Another consideration is max_samples, which is the maximum number of samples to run concurrently within a task. Larger numbers of concurrent samples will result in higher throughput, but will also result in completed samples being written less frequently to the log file, and consequently less total recovable samples in the case of an interrupted task.

By default, Inspect sets the value of max_samples to max_connections + 1 (note that it would rarely make sense to set it lower than max_connections).

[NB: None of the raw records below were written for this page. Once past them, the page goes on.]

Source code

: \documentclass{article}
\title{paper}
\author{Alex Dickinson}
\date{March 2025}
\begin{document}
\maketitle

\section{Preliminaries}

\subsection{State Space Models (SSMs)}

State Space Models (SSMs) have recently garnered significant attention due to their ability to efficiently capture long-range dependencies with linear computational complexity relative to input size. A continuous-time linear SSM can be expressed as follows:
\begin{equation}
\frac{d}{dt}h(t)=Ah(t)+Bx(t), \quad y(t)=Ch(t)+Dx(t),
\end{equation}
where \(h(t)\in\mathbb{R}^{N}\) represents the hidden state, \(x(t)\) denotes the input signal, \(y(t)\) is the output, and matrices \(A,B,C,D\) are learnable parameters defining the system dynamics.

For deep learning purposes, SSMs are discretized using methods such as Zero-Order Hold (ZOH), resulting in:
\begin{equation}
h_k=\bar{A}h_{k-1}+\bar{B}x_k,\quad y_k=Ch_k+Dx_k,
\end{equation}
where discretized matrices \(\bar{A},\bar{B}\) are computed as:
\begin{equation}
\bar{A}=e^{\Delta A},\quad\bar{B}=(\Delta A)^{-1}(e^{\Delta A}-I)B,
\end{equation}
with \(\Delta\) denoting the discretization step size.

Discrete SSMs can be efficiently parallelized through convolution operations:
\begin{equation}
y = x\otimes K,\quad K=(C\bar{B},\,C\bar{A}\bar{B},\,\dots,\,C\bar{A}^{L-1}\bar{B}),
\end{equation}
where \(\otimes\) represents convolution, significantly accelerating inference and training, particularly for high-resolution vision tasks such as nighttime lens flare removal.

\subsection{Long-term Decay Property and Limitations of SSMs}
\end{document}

The default max_connections is 10, which will typically result in samples being written to the log frequently. On the other hand, setting a very large max_connections (e.g. 100 max_connections for a dataset with 100 samples) may result in very few recoverable samples in the case of an interruption.

If your task involves tool calls and/or sandboxes, then you will likely want to set max_samples to greater than max_connections, as your samples will sometimes be calling the model (using up concurrent connections) and sometimes be executing code in the sandbox (using up concurrent subprocess calls). While running tasks you can see the utilization of connections and subprocesses in realtime and tune your max_samples accordingly.

Container Resources

Use a compose.yaml file to limit the resources consumed by each running container. For example:

compose.yaml

services:
  default: 
    image: ctf-agent-environment
    x-local: true
    command: tail -f /dev/null
    cpus: 1.0
    mem_limit: 0.5gb

Troubleshooting

To diagnose sandbox execution issues (e.g. commands that don’t terminate properly, contianer lifecylce issues, etc.) you should use Inspect’s Tracing facility.

Trace logs record the beginning and end of calls to subprocess() (e.g. tool calls that run commands in sandboxes) as well as control commands sent to Docker Compose. The inspect trace anomalies subcommand then enables you to query for commands that don’t terminate, timeout, or have errors. See the article on Tracing for additional details.